- [Required action]:
In the lines below, look for "supported". Copy each line where it appears.

- [Records]:
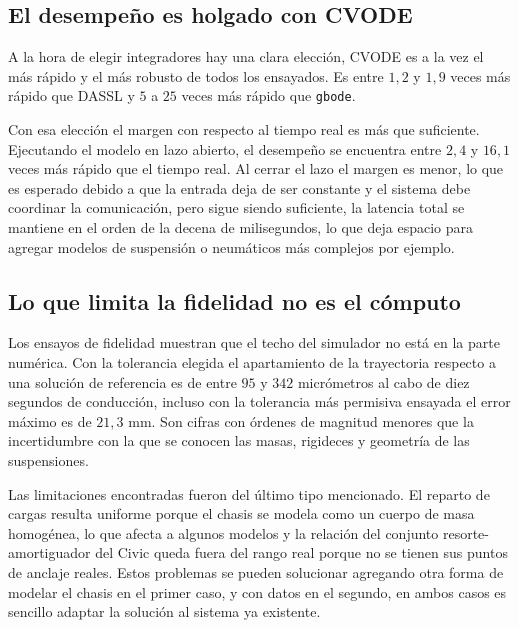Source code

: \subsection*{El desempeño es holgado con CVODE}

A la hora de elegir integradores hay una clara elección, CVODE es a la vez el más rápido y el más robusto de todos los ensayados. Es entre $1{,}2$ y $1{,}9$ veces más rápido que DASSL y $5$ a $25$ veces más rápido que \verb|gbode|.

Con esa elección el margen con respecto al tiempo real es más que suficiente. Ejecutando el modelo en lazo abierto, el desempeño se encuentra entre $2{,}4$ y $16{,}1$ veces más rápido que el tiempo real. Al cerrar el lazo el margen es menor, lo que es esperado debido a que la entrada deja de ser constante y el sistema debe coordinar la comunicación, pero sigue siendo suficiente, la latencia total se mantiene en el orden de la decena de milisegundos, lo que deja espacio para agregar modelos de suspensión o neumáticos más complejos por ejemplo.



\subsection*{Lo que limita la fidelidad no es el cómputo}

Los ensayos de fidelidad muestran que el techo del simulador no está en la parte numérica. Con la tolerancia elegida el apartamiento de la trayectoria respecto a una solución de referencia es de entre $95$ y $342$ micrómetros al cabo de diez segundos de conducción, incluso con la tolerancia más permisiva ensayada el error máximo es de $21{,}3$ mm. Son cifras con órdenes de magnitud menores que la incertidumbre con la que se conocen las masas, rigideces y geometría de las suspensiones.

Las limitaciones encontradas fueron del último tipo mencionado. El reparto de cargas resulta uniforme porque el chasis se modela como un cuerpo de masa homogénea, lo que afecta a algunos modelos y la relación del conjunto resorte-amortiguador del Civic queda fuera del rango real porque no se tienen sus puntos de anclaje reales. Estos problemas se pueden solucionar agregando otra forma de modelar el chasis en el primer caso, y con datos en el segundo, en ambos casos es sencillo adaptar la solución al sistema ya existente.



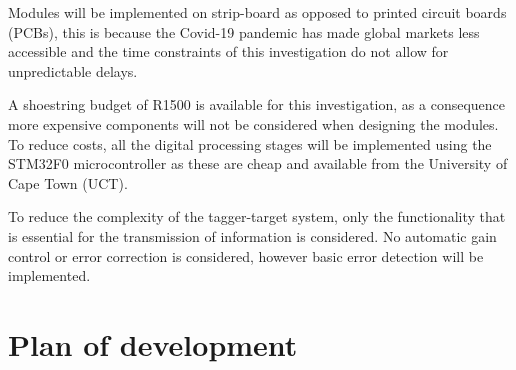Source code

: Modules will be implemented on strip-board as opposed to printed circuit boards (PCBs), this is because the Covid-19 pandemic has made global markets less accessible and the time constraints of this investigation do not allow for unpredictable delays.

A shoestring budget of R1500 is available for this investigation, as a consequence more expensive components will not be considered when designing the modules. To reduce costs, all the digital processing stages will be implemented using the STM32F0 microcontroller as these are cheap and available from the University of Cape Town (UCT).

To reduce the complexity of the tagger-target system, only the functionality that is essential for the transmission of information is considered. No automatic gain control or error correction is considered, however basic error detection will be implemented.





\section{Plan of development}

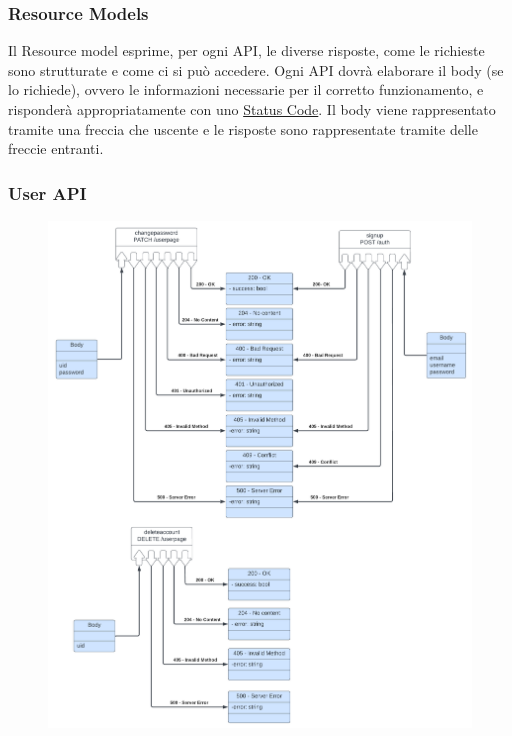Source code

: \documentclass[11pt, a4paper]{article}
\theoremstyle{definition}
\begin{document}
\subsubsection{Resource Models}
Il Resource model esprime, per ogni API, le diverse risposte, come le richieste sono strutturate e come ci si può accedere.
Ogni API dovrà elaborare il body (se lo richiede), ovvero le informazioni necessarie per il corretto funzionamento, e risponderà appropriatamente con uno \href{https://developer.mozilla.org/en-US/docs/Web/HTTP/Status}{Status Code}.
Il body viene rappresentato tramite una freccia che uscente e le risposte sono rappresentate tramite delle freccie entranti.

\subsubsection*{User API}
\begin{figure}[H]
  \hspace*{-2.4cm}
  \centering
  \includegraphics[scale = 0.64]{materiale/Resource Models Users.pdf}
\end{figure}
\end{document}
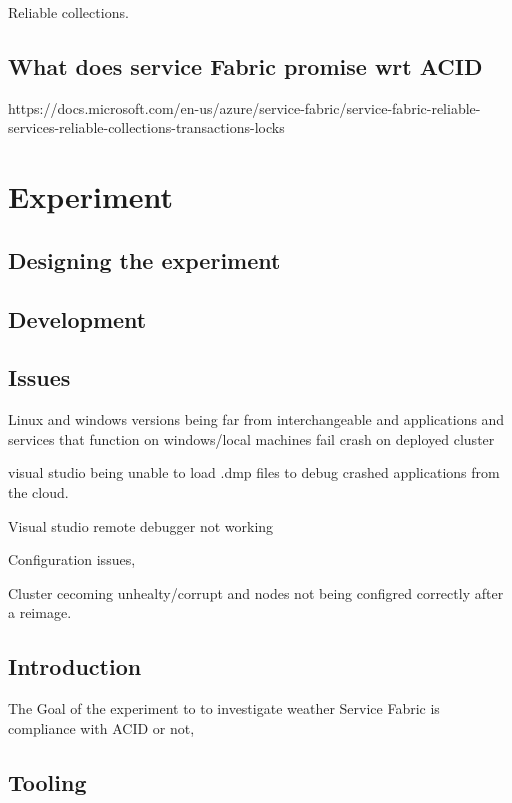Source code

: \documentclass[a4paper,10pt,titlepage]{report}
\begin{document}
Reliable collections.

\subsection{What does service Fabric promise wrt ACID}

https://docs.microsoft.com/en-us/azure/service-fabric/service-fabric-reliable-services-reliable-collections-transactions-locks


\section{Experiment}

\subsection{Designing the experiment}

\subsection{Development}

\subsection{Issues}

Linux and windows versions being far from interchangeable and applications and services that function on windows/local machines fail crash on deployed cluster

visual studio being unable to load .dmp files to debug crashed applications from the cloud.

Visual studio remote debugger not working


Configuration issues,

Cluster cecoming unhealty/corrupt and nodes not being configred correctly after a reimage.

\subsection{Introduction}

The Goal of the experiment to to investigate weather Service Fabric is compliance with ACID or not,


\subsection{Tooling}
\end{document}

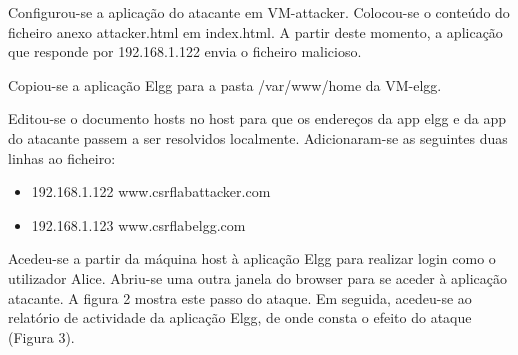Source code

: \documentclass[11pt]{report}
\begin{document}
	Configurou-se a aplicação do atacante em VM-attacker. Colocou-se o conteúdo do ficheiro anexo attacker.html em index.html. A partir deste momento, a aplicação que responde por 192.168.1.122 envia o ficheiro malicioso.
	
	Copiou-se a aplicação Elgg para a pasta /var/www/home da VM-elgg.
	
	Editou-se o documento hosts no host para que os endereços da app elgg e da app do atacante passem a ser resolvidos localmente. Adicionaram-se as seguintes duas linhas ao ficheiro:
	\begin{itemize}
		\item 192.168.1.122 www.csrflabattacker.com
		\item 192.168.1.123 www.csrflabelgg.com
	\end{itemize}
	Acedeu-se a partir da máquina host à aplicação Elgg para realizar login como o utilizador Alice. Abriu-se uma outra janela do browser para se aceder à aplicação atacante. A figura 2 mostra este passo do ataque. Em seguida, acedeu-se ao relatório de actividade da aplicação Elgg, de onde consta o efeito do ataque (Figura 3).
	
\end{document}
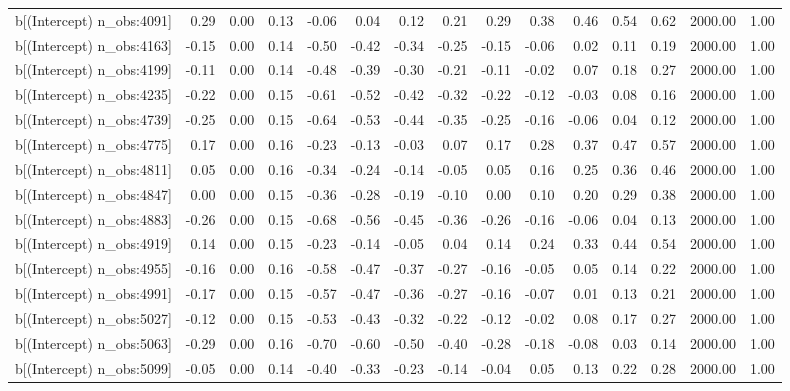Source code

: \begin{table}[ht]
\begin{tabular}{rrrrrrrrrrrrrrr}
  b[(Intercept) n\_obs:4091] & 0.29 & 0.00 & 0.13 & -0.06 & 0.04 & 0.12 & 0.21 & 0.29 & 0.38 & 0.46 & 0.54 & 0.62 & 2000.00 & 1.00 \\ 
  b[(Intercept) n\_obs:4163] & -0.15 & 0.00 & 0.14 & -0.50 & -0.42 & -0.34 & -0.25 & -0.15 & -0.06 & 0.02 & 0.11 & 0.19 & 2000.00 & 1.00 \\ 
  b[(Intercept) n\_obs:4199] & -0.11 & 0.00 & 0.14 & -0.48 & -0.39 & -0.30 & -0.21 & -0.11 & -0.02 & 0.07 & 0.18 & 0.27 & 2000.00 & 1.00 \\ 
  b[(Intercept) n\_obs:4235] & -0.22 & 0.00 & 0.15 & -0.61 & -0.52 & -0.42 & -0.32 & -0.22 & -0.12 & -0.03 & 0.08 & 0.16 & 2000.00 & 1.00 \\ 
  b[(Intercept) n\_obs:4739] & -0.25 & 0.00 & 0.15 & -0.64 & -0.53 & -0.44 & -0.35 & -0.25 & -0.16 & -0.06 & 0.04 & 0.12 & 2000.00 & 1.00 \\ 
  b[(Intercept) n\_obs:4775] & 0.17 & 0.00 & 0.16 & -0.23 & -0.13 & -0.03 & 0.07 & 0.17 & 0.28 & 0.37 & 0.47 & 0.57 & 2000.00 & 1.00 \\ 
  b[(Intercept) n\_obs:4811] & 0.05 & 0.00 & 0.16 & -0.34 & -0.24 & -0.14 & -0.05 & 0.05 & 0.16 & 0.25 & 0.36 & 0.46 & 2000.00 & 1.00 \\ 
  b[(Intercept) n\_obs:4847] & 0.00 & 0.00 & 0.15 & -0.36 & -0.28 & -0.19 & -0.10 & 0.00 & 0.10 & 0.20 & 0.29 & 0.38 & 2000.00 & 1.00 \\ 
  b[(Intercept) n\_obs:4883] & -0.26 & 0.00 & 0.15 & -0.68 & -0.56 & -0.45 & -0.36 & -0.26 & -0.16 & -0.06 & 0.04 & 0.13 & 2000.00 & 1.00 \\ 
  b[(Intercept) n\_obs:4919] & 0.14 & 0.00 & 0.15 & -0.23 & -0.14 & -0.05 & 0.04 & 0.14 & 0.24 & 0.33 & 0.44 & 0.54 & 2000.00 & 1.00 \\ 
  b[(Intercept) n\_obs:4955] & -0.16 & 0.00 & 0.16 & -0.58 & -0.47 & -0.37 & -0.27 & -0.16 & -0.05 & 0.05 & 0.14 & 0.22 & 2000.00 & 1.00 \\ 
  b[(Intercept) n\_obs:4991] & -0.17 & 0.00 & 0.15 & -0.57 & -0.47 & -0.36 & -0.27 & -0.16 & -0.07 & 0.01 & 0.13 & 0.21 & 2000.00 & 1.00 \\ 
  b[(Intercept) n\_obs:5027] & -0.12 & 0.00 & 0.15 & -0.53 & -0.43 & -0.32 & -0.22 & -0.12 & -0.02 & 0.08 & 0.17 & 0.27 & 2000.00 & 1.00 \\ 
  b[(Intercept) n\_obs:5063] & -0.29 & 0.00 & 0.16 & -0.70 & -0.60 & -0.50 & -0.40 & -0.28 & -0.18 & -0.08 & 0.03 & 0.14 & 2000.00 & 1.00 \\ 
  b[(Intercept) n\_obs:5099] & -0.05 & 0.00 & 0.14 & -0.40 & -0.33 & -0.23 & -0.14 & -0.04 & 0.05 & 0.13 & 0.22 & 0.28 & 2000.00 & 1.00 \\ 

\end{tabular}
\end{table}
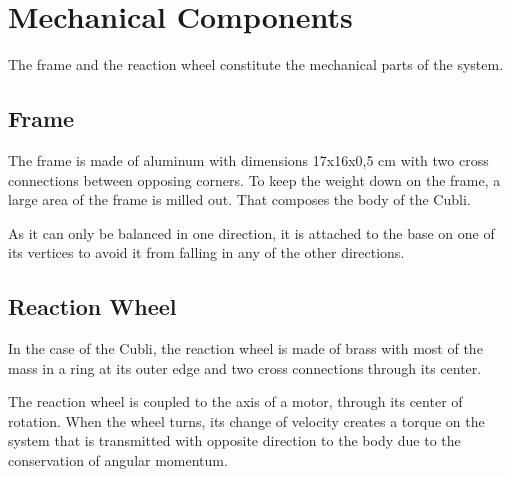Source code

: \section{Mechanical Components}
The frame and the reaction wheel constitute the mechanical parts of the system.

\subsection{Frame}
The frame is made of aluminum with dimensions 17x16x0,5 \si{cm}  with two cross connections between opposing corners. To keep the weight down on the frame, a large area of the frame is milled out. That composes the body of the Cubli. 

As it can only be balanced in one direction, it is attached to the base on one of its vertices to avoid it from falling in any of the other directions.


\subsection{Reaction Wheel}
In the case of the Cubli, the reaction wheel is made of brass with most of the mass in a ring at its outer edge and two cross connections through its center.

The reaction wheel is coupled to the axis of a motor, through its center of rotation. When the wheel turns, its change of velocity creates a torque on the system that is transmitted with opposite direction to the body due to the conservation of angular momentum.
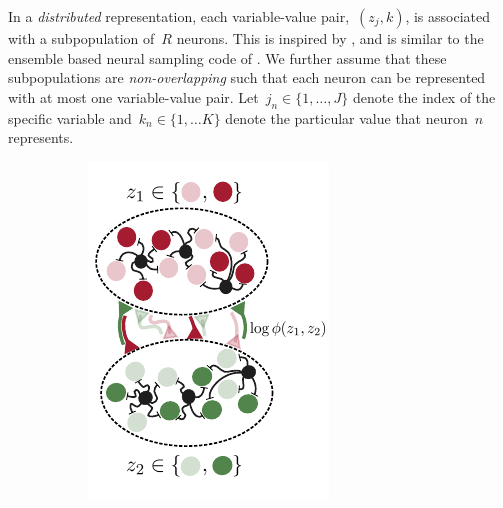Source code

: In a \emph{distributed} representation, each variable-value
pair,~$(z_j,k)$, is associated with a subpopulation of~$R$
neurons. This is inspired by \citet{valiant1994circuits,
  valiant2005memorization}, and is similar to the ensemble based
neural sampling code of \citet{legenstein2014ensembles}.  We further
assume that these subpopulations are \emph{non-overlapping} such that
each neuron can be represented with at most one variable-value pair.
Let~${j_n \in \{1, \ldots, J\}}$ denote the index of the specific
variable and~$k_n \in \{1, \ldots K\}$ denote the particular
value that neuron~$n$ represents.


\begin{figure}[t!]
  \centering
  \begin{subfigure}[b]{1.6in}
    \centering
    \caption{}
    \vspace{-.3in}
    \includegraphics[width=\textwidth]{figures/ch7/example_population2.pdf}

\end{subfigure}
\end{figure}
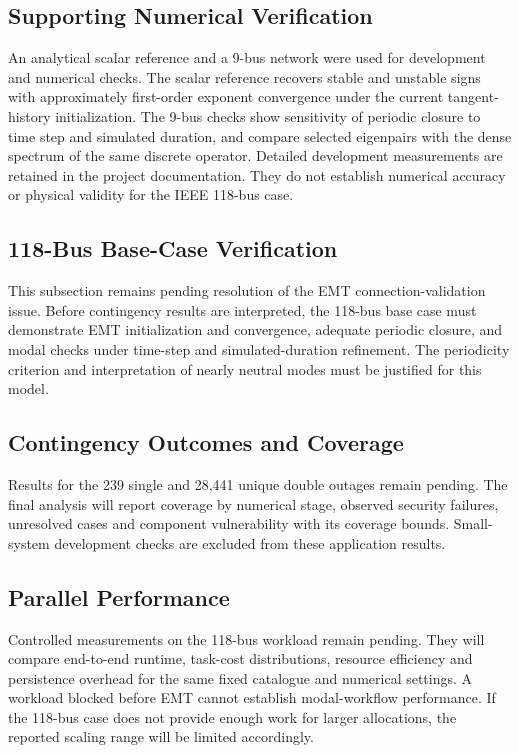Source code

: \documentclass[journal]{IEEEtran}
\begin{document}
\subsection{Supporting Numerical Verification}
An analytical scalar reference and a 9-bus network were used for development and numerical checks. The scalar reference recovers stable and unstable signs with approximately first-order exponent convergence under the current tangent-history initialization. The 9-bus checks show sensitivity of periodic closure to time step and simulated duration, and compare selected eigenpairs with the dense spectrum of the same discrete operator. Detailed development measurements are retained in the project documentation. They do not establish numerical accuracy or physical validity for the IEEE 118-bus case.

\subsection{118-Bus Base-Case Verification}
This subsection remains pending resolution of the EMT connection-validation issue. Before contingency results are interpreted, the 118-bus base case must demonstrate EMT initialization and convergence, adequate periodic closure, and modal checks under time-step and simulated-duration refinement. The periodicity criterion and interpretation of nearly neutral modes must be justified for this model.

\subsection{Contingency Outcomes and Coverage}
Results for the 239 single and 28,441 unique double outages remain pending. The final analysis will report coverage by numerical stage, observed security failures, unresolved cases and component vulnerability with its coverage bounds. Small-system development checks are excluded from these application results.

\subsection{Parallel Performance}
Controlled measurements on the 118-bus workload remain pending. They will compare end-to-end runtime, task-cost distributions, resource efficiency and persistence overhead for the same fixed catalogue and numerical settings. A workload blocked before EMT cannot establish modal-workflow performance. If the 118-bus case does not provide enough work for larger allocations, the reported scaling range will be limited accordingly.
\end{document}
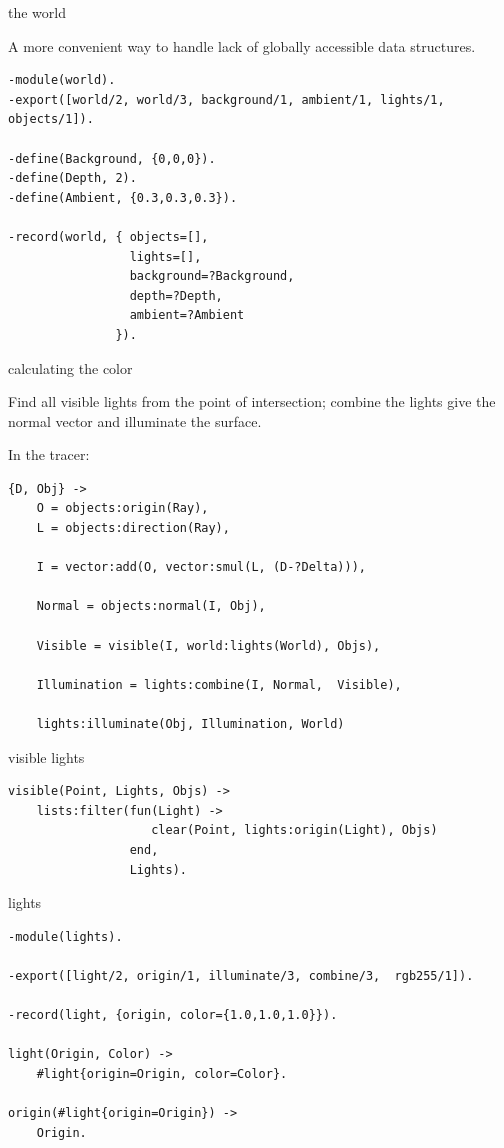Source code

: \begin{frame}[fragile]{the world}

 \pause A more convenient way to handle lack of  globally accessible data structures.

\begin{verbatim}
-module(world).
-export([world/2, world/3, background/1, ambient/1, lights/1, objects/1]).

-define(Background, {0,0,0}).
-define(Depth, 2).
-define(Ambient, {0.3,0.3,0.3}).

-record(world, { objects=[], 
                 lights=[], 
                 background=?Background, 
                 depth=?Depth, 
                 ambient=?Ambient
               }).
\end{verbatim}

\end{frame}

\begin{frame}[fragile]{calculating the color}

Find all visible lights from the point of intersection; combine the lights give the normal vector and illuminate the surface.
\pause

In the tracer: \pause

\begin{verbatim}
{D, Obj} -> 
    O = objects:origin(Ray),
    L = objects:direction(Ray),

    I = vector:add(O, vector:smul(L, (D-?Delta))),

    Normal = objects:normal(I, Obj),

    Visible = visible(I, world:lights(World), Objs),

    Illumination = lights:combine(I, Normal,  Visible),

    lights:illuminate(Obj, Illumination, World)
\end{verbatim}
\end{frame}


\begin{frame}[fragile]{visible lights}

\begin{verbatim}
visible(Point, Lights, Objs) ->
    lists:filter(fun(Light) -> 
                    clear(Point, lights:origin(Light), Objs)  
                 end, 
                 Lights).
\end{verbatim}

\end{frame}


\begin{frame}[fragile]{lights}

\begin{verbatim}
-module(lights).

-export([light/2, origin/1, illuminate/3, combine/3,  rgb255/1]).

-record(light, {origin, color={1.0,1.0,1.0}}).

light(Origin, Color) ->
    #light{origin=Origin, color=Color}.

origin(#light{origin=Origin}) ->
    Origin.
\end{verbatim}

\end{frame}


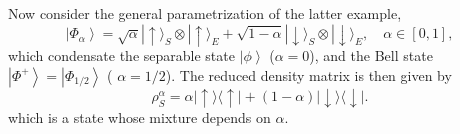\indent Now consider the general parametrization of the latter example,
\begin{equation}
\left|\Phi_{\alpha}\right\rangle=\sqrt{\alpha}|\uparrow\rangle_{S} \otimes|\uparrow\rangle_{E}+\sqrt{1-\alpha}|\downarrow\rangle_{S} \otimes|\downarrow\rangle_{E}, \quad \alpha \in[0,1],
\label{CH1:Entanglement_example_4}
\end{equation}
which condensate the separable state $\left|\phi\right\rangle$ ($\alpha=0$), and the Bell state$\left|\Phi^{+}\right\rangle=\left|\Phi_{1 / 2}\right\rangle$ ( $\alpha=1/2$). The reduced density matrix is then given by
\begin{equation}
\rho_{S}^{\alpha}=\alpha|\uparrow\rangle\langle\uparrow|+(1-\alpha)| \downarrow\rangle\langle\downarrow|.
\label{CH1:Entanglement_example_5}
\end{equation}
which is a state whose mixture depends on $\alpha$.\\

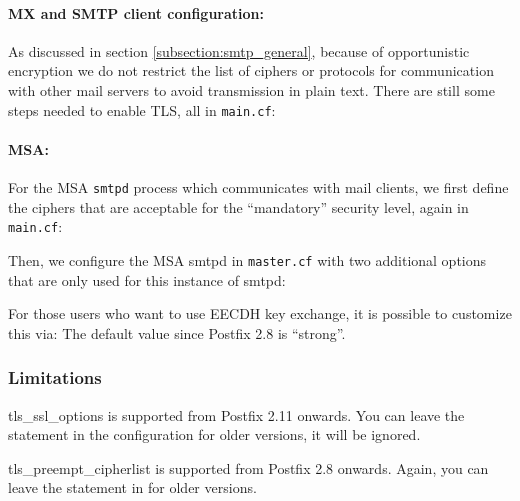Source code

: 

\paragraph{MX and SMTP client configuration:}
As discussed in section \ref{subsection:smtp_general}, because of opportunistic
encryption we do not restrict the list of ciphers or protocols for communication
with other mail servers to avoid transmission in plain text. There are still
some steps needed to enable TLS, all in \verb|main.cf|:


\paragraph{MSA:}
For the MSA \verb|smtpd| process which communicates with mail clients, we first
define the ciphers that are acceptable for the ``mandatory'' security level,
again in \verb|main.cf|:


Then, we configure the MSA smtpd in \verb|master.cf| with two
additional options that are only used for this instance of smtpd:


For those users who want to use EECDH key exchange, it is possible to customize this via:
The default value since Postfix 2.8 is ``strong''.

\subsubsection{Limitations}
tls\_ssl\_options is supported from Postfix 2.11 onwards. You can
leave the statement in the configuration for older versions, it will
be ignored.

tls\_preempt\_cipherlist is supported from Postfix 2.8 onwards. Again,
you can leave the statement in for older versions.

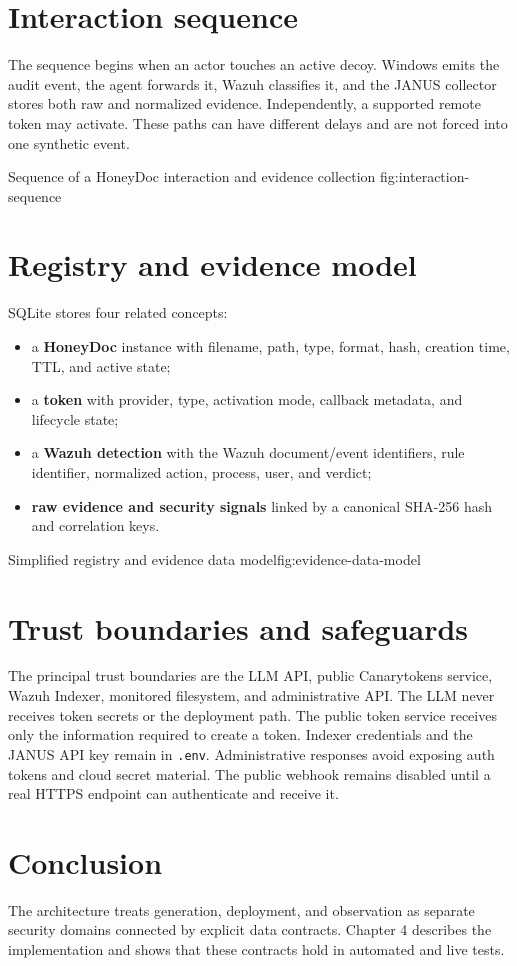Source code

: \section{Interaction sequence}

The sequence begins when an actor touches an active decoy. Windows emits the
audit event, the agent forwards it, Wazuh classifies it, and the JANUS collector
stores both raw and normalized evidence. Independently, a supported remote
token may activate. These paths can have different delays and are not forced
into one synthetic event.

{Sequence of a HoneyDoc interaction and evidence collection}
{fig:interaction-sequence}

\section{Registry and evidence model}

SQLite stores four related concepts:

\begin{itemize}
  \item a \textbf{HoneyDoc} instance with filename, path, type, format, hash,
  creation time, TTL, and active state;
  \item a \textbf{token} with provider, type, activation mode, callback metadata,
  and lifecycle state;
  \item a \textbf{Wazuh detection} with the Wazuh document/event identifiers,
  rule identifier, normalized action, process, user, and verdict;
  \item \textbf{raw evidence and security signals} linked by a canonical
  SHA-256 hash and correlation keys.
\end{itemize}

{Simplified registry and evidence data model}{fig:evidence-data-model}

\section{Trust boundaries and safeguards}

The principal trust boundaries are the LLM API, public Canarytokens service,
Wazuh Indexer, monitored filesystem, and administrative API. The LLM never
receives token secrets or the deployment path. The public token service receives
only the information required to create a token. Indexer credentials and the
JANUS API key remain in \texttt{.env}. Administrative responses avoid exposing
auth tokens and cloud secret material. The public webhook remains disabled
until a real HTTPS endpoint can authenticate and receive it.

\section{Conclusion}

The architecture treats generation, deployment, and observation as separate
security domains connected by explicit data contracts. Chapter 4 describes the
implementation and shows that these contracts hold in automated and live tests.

- [Expected output]:
tls\_ssl\_options is supported from Postfix 2.11 onwards. You can
tls\_preempt\_cipherlist is supported from Postfix 2.8 onwards. Again,
stores both raw and normalized evidence. Independently, a supported remote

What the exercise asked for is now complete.